▶ [Dataset entries]
+===+
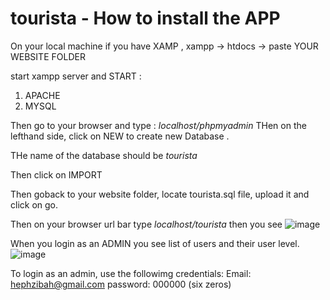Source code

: # tourista - How to install the APP

On your local machine if you have XAMP ,
xampp -> htdocs -> paste YOUR WEBSITE FOLDER

start xampp server and  START :
  1. APACHE
  2. MYSQL
  
  
Then go to your browser and type : *localhost/phpmyadmin*
THen on the lefthand side, click on NEW to create new Database . 

THe name of the database should be *tourista*

Then click on IMPORT

Then goback to your website folder, locate tourista.sql file, upload it and click on go.

Then on your browser url bar type *localhost/tourista* then you see 
![image](https://user-images.githubusercontent.com/42030004/154212388-2e54541b-9278-4532-ba2e-8f6bae23511e.png)


When you login as an ADMIN you see list of users and their user level.
![image](https://user-images.githubusercontent.com/42030004/154212204-d36efb43-b2ec-4c9c-b1b7-0141316cb5b1.png)

To login as an admin, use the followimg credentials:
  Email: hephzibah@gmail.com
  password: 000000  (six zeros)


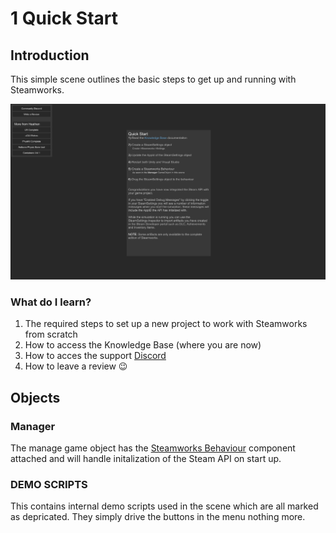 # 1 Quick Start

## Introduction&#x20;

This simple scene outlines the basic steps to get up and running with Steamworks.

![](<../../../../.gitbook/assets/image (156).png>)

### What do I learn?

1. The required steps to set up a new project to work with Steamworks from scratch
2. How to access the Knowledge Base (where you are now)
3. How to acces the support [Discord ](https://discord.gg/6X3xrRc)
4. How to leave a review 😉

## Objects

### Manager

The manage game object has the [Steamworks Behaviour](../../components/steamworks-behaviour.md) component attached and will handle initalization of the Steam API on start up.

### DEMO SCRIPTS

This contains internal demo scripts used in the scene which are all marked as depricated. They simply drive the buttons in the menu nothing more.
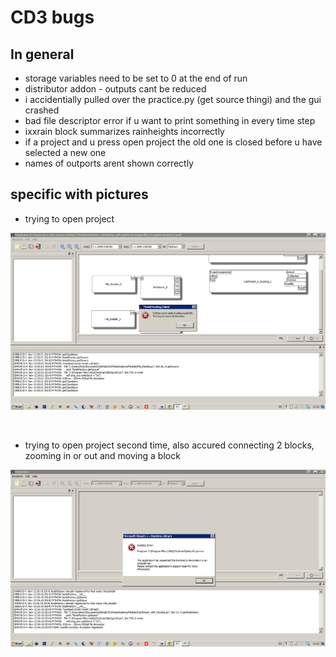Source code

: # CD3 bugs
## In general
-	storage variables need to be set to 0 at the end of run
-	distributor addon - outputs cant be reduced
-	i accidentially pulled over the practice.py (get source thingi) and the gui crashed
-	bad file descriptor error if u want to print something in every time step
- 	ixxrain block summarizes rainheights incorrectly
- 	if a project and u press open project the old one is closed before u have selected a new one
-	names of outports arent shown correctly

## specific with pictures

-	trying to open project

![alt text](https://raw.githubusercontent.com/ChristianF88/CD3Waterbalance/master/doc/error%20pics/trying%20to%20open%20project.png?raw=true)

<br>

-	trying to open project second time, also accured connecting 2 blocks, zooming in or out and moving a block

![alt text](https://raw.githubusercontent.com/ChristianF88/CD3Waterbalance/master/doc/error%20pics/trying%20to%20open%20project%20second%20time,%20also%20accured%20connecting%202%20blocks,%20zoom%20in%20out%20and%20moving%20a%20block.png?raw=true)
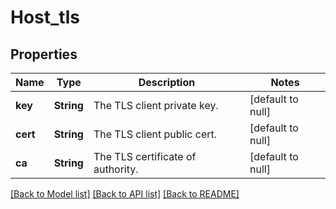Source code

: # Host_tls
## Properties

| Name | Type | Description | Notes |
|------------ | ------------- | ------------- | -------------|
| **key** | **String** | The TLS client private key. | [default to null] |
| **cert** | **String** | The TLS client public cert. | [default to null] |
| **ca** | **String** | The TLS certificate of authority. | [default to null] |

[[Back to Model list]](../README.md#documentation-for-models) [[Back to API list]](../README.md#documentation-for-api-endpoints) [[Back to README]](../README.md)

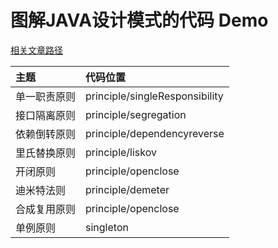 # 图解JAVA设计模式的代码 Demo

[相关文章路径](https://www.codesboy.cn/designPattern/)

|主题|代码位置|
|:---|:---|
|单一职责原则|principle/singleResponsibility|
|接口隔离原则|principle/segregation|
|依赖倒转原则|principle/dependencyreverse|
|里氏替换原则|principle/liskov|
|开闭原则|principle/openclose|
|迪米特法则|principle/demeter|
|合成复用原则|principle/openclose|
|单例原则|singleton|
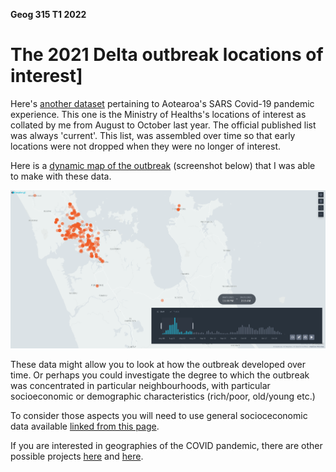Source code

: **Geog 315 T1 2022**

# The 2021 Delta outbreak locations of interest]
Here's [another dataset](loi.geojson?raw=true) pertaining to Aotearoa's SARS Covid-19 pandemic experience. This one is the Ministry of Healths's locations of interest as collated by me from August to October last year. The official published list was always 'current'. This list, was assembled over time so that early locations were not dropped when they were no longer of interest.

Here is a [dynamic map of the outbreak](https://southosullivan.com/misc/loi.html) (screenshot below) that I was able to make with these data.

<img src="../../slides/../../slides/simulation-models/images/loi-map-screenshot.png">

These data might allow you to look at how the outbreak developed over time. Or perhaps you could investigate the degree to which the outbreak was concentrated in particular neighbourhoods, with particular socioeconomic or demographic characteristics (rich/poor, old/young etc.) 

To consider those aspects you will need to use general socioceconomic data available [linked from this page](../aotearoa-new-zealand-census-data.html).

If you are interested in geographies of the COVID pandemic, there are other possible projects [here](../us-covid19/) and [here](../vaccination/).

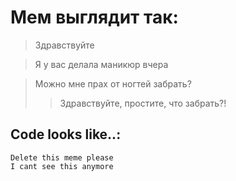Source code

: # Мем выглядит так:

>Здравствуйте

>Я у вас делала маникюр вчера

>Можно мне прах от ногтей забрать?
>
>>Здравствуйте, простите, что забрать?!

## Code looks like..:
	Delete this meme please
	I cant see this anymore



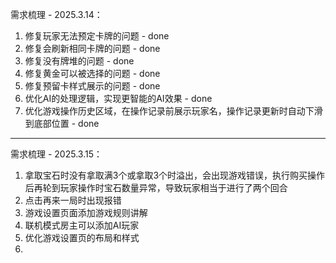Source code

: 需求梳理 - 2025.3.14：

1. 修复玩家无法预定卡牌的问题 - done
2. 修复会刷新相同卡牌的问题 - done
3. 修复没有牌堆的问题 - done
4. 修复黄金可以被选择的问题 - done
5. 修复预留卡样式展示的问题 - done
6. 优化AI的处理逻辑，实现更智能的AI效果 - done
7. 优化游戏操作历史区域，在操作记录前展示玩家名，操作记录更新时自动下滑到底部位置 - done

---

需求梳理 - 2025.3.15：

1. 拿取宝石时没有拿取满3个或拿取3个时溢出，会出现游戏错误，执行购买操作后再轮到玩家操作时宝石数量异常，导致玩家相当于进行了两个回合
2. 点击再来一局时出现报错
3. 游戏设置页面添加游戏规则讲解
4. 联机模式房主可以添加AI玩家
5. 优化游戏设置页的布局和样式
6. 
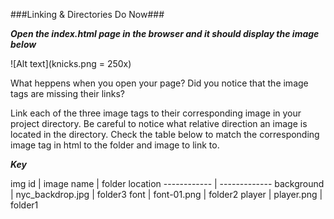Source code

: ###Linking & Directories Do Now###

***Open the index.html page in the browser and it should display the image below***

![Alt text](knicks.png = 250x)


What heppens when you open your page? Did you notice that the image tags are missing their links?

Link each of the three image tags to their corresponding image in your project directory. Be careful to notice what relative direction an image is located in the directory. Check the table below to match the corresponding image tag in html to the folder and image to link to.



***Key***

img id | image name | folder location
------------ | -------------
background | nyc_backdrop.jpg | folder3
font | font-01.png | folder2
player | player.png | folder1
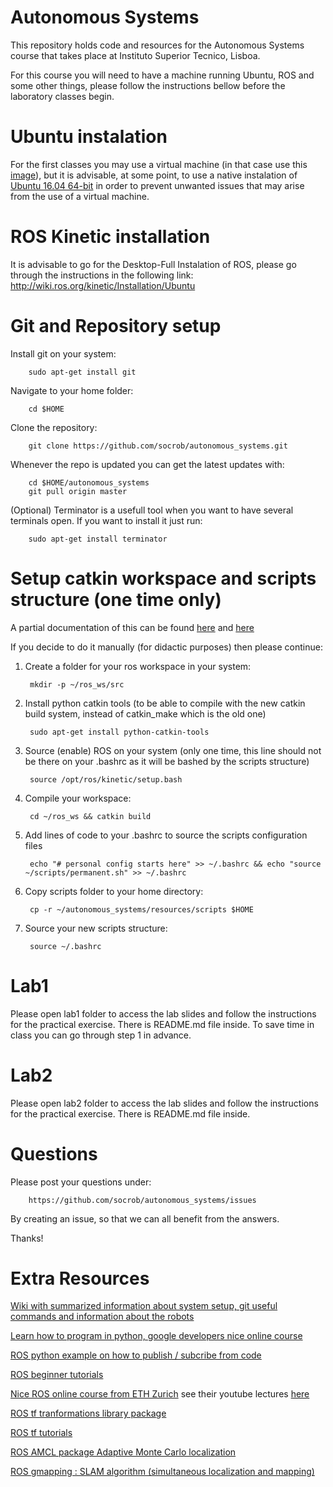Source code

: Autonomous Systems
===

This repository holds code and resources for the Autonomous Systems course that takes place at Instituto Superior Tecnico, Lisboa.

For this course you will need to have a machine running Ubuntu, ROS and some other things, please follow the instructions bellow before the laboratory classes begin.

Ubuntu instalation
===
For the first classes you may use a virtual machine (in that case use this [image](http://soma.isr.ist.utl.pt/irsgroup/saut/ubuntu_16_04_64bit.vdi)), but it is advisable, at some point, to use a native instalation of  [Ubuntu 16.04 64-bit](https://www.ubuntu.com/download/alternative-downloads) in order to prevent unwanted issues that may arise from the use of a virtual machine.

ROS Kinetic installation
===
It is advisable to go for the Desktop-Full Instalation of ROS, please go through the instructions in the following link:
http://wiki.ros.org/kinetic/Installation/Ubuntu

Git and Repository setup
===

Install git on your system:

        sudo apt-get install git

Navigate to your home folder:

        cd $HOME

Clone the repository:

        git clone https://github.com/socrob/autonomous_systems.git

Whenever the repo is updated you can get the latest updates with:
        
        cd $HOME/autonomous_systems
        git pull origin master

(Optional) Terminator is a usefull tool when you want to have several terminals open. If you want to install it just run:

        sudo apt-get install terminator

Setup catkin workspace and scripts structure (one time only)
===

A partial documentation of this can be found [here](http://wiki.ros.org/catkin/Tutorials/create_a_workspace) and [here](http://catkin-tools.readthedocs.io/en/latest/index.html)

If you decide to do it manually (for didactic purposes) then please continue:

1. Create a folder for your ros workspace in your system:

        mkdir -p ~/ros_ws/src

2. Install python catkin tools (to be able to compile with the new catkin build system, instead of catkin_make which is the old one)

        sudo apt-get install python-catkin-tools

3. Source (enable) ROS on your system (only one time, this line should not be there on your .bashrc as it will be bashed by the scripts structure)

        source /opt/ros/kinetic/setup.bash

4. Compile your workspace:

        cd ~/ros_ws && catkin build

5. Add lines of code to your .bashrc to source the scripts configuration files

        echo "# personal config starts here" >> ~/.bashrc && echo "source ~/scripts/permanent.sh" >> ~/.bashrc

6. Copy scripts folder to your home directory:

        cp -r ~/autonomous_systems/resources/scripts $HOME

7. Source your new scripts structure:

        source ~/.bashrc

Lab1
===

Please open lab1 folder to access the lab slides and follow the instructions for the practical exercise. There is README.md file inside. To save time in class you can go through step 1 in advance.

Lab2
===
Please open lab2 folder to access the lab slides and follow the instructions for the practical exercise. There is README.md file inside.

Questions
===

Please post your questions under:

        https://github.com/socrob/autonomous_systems/issues

By creating an issue, so that we can all benefit from the answers.

Thanks!

Extra Resources
===

[Wiki with summarized information about system setup, git useful commands and information about the robots](https://github.com/socrob/autonomous_systems/wiki)

[Learn how to program in python, google developers nice online course](https://www.youtube.com/watch?v=tKTZoB2Vjuk&list=PL123FD827C7984559)

[ROS python example on how to publish / subcribe from code](http://wiki.ros.org/ROS/Tutorials/WritingPublisherSubscriber%28python%29)

[ROS beginner tutorials](http://wiki.ros.org/ROS/Tutorials)

[Nice ROS online course from ETH Zurich](http://www.rsl.ethz.ch/education-students/lectures/ros.html) see their youtube lectures [here](https://www.youtube.com/watch?list=PLE-BQwvVGf8HOvwXPgtDfWoxd4Cc6ghiP&v=0BxVPCInS3M)

[ROS tf tranformations library package](http://wiki.ros.org/tf)

[ROS tf tutorials](http://wiki.ros.org/tf/Tutorials)

[ROS AMCL package Adaptive Monte Carlo localization](http://wiki.ros.org/amcl)

[ROS gmapping : SLAM algorithm (simultaneous localization and mapping)](http://wiki.ros.org/gmapping)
+===+
▶ [Work instructions]
Filter the entries down to the lines that include the string "practical".

▶ [Output of the task]
Please open lab1 folder to access the lab slides and follow the instructions for the practical exercise. There is README.md file inside. To save time in class you can go through step 1 in advance.
Please open lab2 folder to access the lab slides and follow the instructions for the practical exercise. There is README.md file inside.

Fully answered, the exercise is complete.